Detailed overview of our MulT architecture. Our MulT model builds upon the Swin transformer backbone and models the dependencies between multiple vision tasks via a shared attention mechanism (shown in the bottom left), which we introduce in this work. The encoder module (in green) embeds a shared representation of the input image, which is then decoded by the transformer decoders (in blue) for the respective tasks. Note that the transformer decoders have the same architecture but different task heads. The overall model is jointly trained in a supervised manner using a weighted loss of all the tasks involved. For clarity, only three tasks are depicted here.
Qualitative comparison on the six vision tasks of the Taskonomy benchmark.
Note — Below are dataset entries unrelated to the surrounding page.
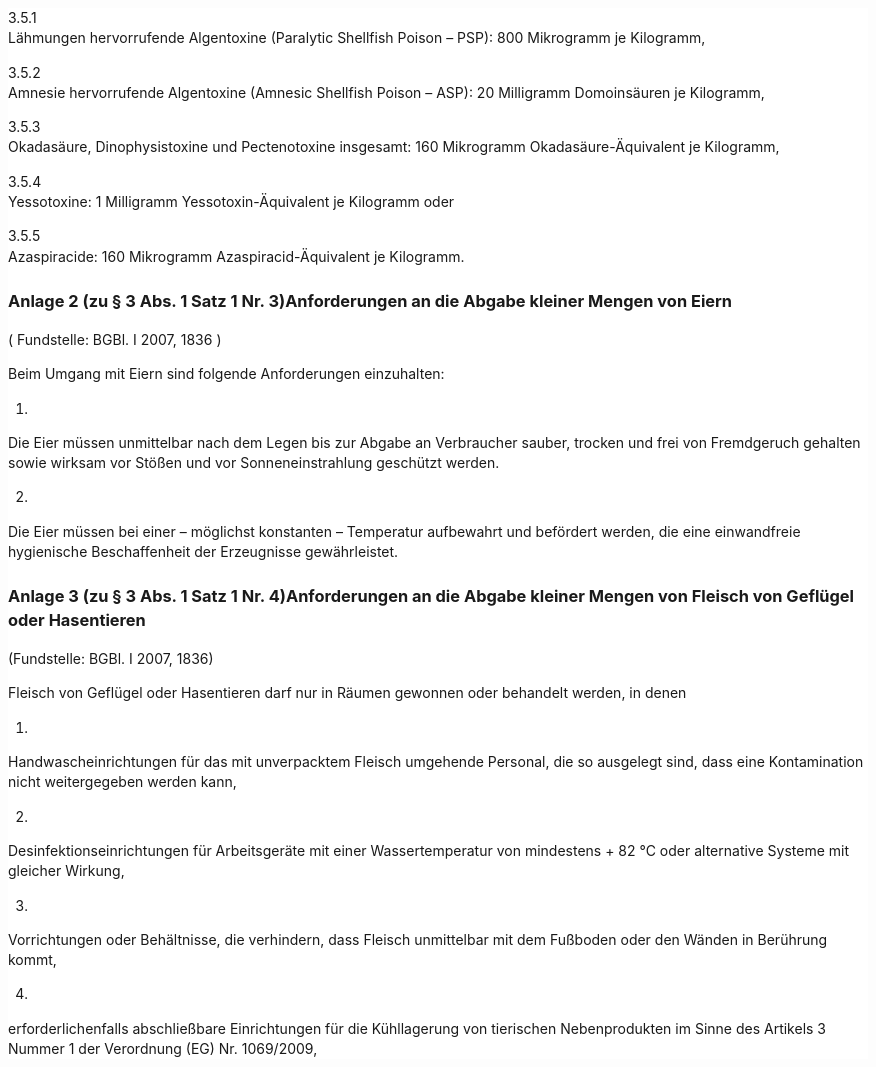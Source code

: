 3.5.1  
Lähmungen hervorrufende Algentoxine (Paralytic Shellfish Poison – PSP):
800 Mikrogramm je Kilogramm,

3.5.2  
Amnesie hervorrufende Algentoxine (Amnesic Shellfish Poison – ASP):
20 Milligramm Domoinsäuren je Kilogramm,

3.5.3  
Okadasäure, Dinophysistoxine und Pectenotoxine insgesamt:
160 Mikrogramm Okadasäure-Äquivalent je Kilogramm,

3.5.4  
Yessotoxine:
1 Milligramm Yessotoxin-Äquivalent je Kilogramm oder

3.5.5  
Azaspiracide:
160 Mikrogramm Azaspiracid-Äquivalent je Kilogramm.

### Anlage 2 (zu § 3 Abs. 1 Satz 1 Nr. 3)Anforderungen an die Abgabe kleiner Mengen von Eiern

( Fundstelle: BGBl. I 2007, 1836 )

Beim Umgang mit Eiern sind folgende Anforderungen einzuhalten:

1.  
Die Eier müssen unmittelbar nach dem Legen bis zur Abgabe an Verbraucher sauber, trocken und frei von Fremdgeruch gehalten sowie wirksam vor Stößen und vor Sonneneinstrahlung geschützt werden.

2.  
Die Eier müssen bei einer – möglichst konstanten – Temperatur aufbewahrt und befördert werden, die eine einwandfreie hygienische Beschaffenheit der Erzeugnisse gewährleistet.

### Anlage 3 (zu § 3 Abs. 1 Satz 1 Nr. 4)Anforderungen an die Abgabe kleiner Mengen von Fleisch von Geflügel oder Hasentieren

(Fundstelle: BGBl. I 2007, 1836)

Fleisch von Geflügel oder Hasentieren darf nur in Räumen gewonnen oder behandelt werden, in denen

1.  
Handwascheinrichtungen für das mit unverpacktem Fleisch umgehende Personal, die so ausgelegt sind, dass eine Kontamination nicht weitergegeben werden kann,

2.  
Desinfektionseinrichtungen für Arbeitsgeräte mit einer Wassertemperatur von mindestens + 82 °C oder alternative Systeme mit gleicher Wirkung,

3.  
Vorrichtungen oder Behältnisse, die verhindern, dass Fleisch unmittelbar mit dem Fußboden oder den Wänden in Berührung kommt,

4.  
erforderlichenfalls abschließbare Einrichtungen für die Kühllagerung von tierischen Nebenprodukten im Sinne des Artikels 3 Nummer 1 der Verordnung (EG) Nr. 1069/2009,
From top to bottom, we show qualitative results using CNN multitak learning baselines, such as- MTL, Taskonomy, Taskgrouping, Cross-task consistency; the single-task dedicated Swin transformer and our six-task MulT model. We show, from left to right, the input image, the semantic segmentation results, the depth predictions, the surface normal estimations, the 2D keypoint detections, the 2D edge detections and the reshading results for all the models. All models are jointly trained on the six vision tasks, except for the Swin transformer baseline, which is trained on the independent single tasks. Our MulT model outperforms both the single task Swin baselines and the multitask CNN based baselines. Best seen on screen and zoomed within the yellow circled regions.
Our MulT model generalizes better to new domains than the Cross-task CNN baseline, both when fine-tuned and not fine-tuned, across the tasks of surface normal prediction and reshading. This shows the benefits of our shared attention module. We test the models on two target domains, Gaussian blur applied to the Taskonomy images and the out-of distribution CocoDoom dataset. Best viewed on screen and when zoomed in the yellow circled regions.